» DATA TO EXAMINE
--------------------------------

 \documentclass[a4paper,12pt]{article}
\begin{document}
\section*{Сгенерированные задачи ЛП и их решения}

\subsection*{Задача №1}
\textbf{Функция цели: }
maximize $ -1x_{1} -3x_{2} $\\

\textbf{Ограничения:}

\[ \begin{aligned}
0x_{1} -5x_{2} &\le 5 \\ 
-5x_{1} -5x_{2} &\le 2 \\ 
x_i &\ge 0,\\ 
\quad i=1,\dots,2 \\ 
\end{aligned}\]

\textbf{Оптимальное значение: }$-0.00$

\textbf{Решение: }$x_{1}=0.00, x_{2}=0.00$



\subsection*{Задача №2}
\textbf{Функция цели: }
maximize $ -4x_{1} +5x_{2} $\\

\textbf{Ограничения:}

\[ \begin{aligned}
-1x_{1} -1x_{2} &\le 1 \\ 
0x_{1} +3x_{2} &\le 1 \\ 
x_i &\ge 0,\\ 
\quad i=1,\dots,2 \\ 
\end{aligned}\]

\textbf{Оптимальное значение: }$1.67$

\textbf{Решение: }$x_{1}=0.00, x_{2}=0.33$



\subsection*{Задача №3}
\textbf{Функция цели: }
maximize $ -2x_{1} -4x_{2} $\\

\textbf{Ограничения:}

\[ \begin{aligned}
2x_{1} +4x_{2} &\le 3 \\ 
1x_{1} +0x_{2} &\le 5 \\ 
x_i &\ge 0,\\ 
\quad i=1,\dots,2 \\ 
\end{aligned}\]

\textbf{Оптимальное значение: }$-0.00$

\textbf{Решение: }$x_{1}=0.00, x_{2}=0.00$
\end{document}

--------------------------------

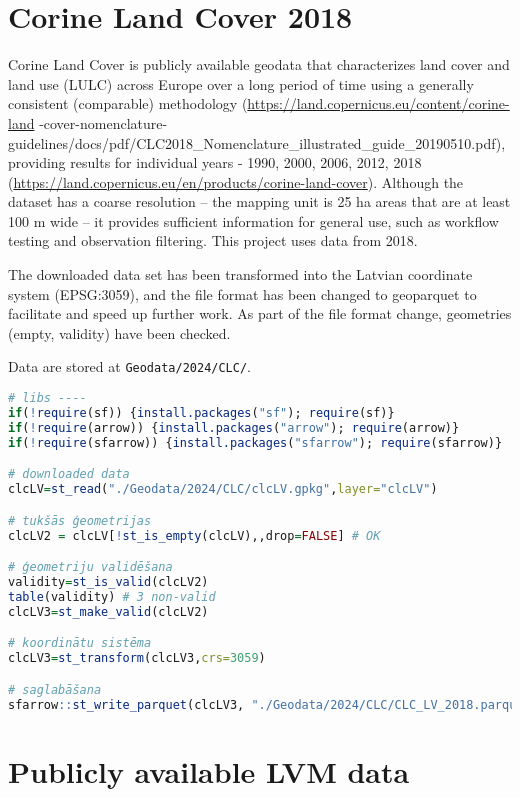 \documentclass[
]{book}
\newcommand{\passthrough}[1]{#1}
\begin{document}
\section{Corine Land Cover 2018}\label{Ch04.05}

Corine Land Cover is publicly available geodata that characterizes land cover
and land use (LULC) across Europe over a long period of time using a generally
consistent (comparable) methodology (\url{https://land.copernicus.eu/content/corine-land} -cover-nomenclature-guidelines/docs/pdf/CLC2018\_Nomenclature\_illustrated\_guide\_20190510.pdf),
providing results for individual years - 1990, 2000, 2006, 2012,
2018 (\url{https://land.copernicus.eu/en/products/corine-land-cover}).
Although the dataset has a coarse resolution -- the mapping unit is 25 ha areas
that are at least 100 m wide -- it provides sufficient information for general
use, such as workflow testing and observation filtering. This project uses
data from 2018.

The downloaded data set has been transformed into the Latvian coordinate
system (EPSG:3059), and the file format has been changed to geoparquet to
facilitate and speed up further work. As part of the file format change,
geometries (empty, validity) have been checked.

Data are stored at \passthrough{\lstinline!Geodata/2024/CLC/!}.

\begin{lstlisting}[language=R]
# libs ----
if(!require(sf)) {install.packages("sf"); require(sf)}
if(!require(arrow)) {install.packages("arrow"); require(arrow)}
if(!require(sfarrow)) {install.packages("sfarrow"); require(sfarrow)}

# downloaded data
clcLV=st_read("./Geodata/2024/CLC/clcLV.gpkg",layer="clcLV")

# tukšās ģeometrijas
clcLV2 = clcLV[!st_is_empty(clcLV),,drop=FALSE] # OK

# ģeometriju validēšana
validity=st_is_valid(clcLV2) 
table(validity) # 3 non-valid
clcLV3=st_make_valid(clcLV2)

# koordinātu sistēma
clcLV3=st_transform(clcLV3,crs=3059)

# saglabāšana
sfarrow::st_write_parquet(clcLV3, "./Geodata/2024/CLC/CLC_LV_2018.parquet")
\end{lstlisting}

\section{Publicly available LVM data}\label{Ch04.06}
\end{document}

--------------------------------

» TASK PROMPT
From the records above, pull out each line that has "label".

» OUTPUT OF THE TASK
\section{Corine Land Cover 2018}\label{Ch04.05}
\section{Publicly available LVM data}\label{Ch04.06}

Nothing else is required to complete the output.